Bell: Politik des Westens ist keine Entschuldigung für Putins Krieg
„Ich nehme in der deutschen Debatte ein Schwarz-Weiß-Denken wahr“, sagte Bell damals und wiederholt es nun im Café. Denn der Krieg sei nicht zu erklären, ohne zu betrachten, wie sich das Verhältnis zwischen dem Westen und Russland seit den 1990er-Jahren in verschiedenen Schüben verschlechtert habe.
Dazu gehörten das zunehmend repressive System und die imperialen außenpolitischen Designs mit einem zunehmend isolierten russischen Präsidenten ebenso wie Entscheidungen zur Nato-Osterweiterung. „Ich bin mir sicher, wenn Historiker darüber schreiben werden, werden sie alle diese Aspekte berücksichtigen – und diese Nuancen fehlen meiner Meinung nach in der Debatte.“
Wer nun aber meint, Wagenknecht-Töne zu vernehmen, liegt ziemlich falsch. „Solche Argumentationen hören meistens damit auf, dass der böse Westen auf einmal an allem schuld ist“, sagt der frühere Kuchenheimer.

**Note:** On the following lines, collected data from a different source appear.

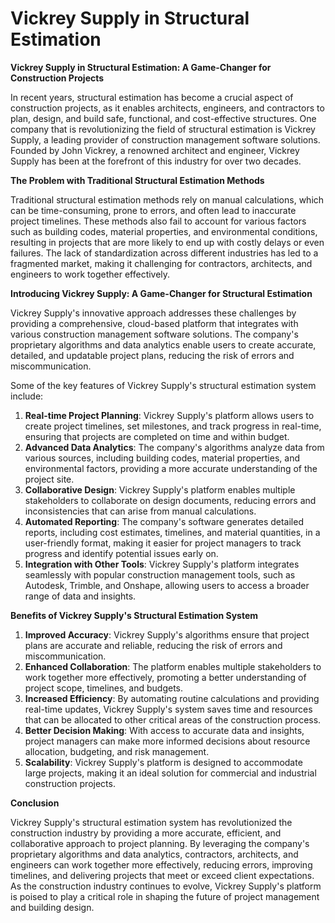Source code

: # Vickrey Supply in Structural Estimation

**Vickrey Supply in Structural Estimation: A Game-Changer for Construction Projects**

In recent years, structural estimation has become a crucial aspect of construction projects, as it enables architects, engineers, and contractors to plan, design, and build safe, functional, and cost-effective structures. One company that is revolutionizing the field of structural estimation is Vickrey Supply, a leading provider of construction management software solutions. Founded by John Vickrey, a renowned architect and engineer, Vickrey Supply has been at the forefront of this industry for over two decades.

**The Problem with Traditional Structural Estimation Methods**

Traditional structural estimation methods rely on manual calculations, which can be time-consuming, prone to errors, and often lead to inaccurate project timelines. These methods also fail to account for various factors such as building codes, material properties, and environmental conditions, resulting in projects that are more likely to end up with costly delays or even failures. The lack of standardization across different industries has led to a fragmented market, making it challenging for contractors, architects, and engineers to work together effectively.

**Introducing Vickrey Supply: A Game-Changer for Structural Estimation**

Vickrey Supply's innovative approach addresses these challenges by providing a comprehensive, cloud-based platform that integrates with various construction management software solutions. The company's proprietary algorithms and data analytics enable users to create accurate, detailed, and updatable project plans, reducing the risk of errors and miscommunication.

Some of the key features of Vickrey Supply's structural estimation system include:

1. **Real-time Project Planning**: Vickrey Supply's platform allows users to create project timelines, set milestones, and track progress in real-time, ensuring that projects are completed on time and within budget.
2. **Advanced Data Analytics**: The company's algorithms analyze data from various sources, including building codes, material properties, and environmental factors, providing a more accurate understanding of the project site.
3. **Collaborative Design**: Vickrey Supply's platform enables multiple stakeholders to collaborate on design documents, reducing errors and inconsistencies that can arise from manual calculations.
4. **Automated Reporting**: The company's software generates detailed reports, including cost estimates, timelines, and material quantities, in a user-friendly format, making it easier for project managers to track progress and identify potential issues early on.
5. **Integration with Other Tools**: Vickrey Supply's platform integrates seamlessly with popular construction management tools, such as Autodesk, Trimble, and Onshape, allowing users to access a broader range of data and insights.

**Benefits of Vickrey Supply's Structural Estimation System**

1. **Improved Accuracy**: Vickrey Supply's algorithms ensure that project plans are accurate and reliable, reducing the risk of errors and miscommunication.
2. **Enhanced Collaboration**: The platform enables multiple stakeholders to work together more effectively, promoting a better understanding of project scope, timelines, and budgets.
3. **Increased Efficiency**: By automating routine calculations and providing real-time updates, Vickrey Supply's system saves time and resources that can be allocated to other critical areas of the construction process.
4. **Better Decision Making**: With access to accurate data and insights, project managers can make more informed decisions about resource allocation, budgeting, and risk management.
5. **Scalability**: Vickrey Supply's platform is designed to accommodate large projects, making it an ideal solution for commercial and industrial construction projects.

**Conclusion**

Vickrey Supply's structural estimation system has revolutionized the construction industry by providing a more accurate, efficient, and collaborative approach to project planning. By leveraging the company's proprietary algorithms and data analytics, contractors, architects, and engineers can work together more effectively, reducing errors, improving timelines, and delivering projects that meet or exceed client expectations. As the construction industry continues to evolve, Vickrey Supply's platform is poised to play a critical role in shaping the future of project management and building design.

Nein, stellt er klar, niemand habe Putin gezwungen, in die Ukraine einzumarschieren. Fehler des Westens seien auch „keine Entschuldigung dafür, einen souveränen Staat zu überfallen: Putin ist der Aggressor; die Ukraine ist im Recht, sich militärisch zu wehren. Es ist auch legitim für andere Staaten, einen überfallenen Staat militärisch zu unterstützen“.
Arvid Bell: Sahra Wagenknecht macht es sich zu einfach
Waffenlieferungen alleine allerdings brächten keinen Frieden. Wegen solcher Dilemmata liege ein Schwerpunkt seiner Forschung auf konkreten Verhandlungsstrategien, die in verfahrenen Konfliktsituationen einen Weg zur Deeskalation ebnen können.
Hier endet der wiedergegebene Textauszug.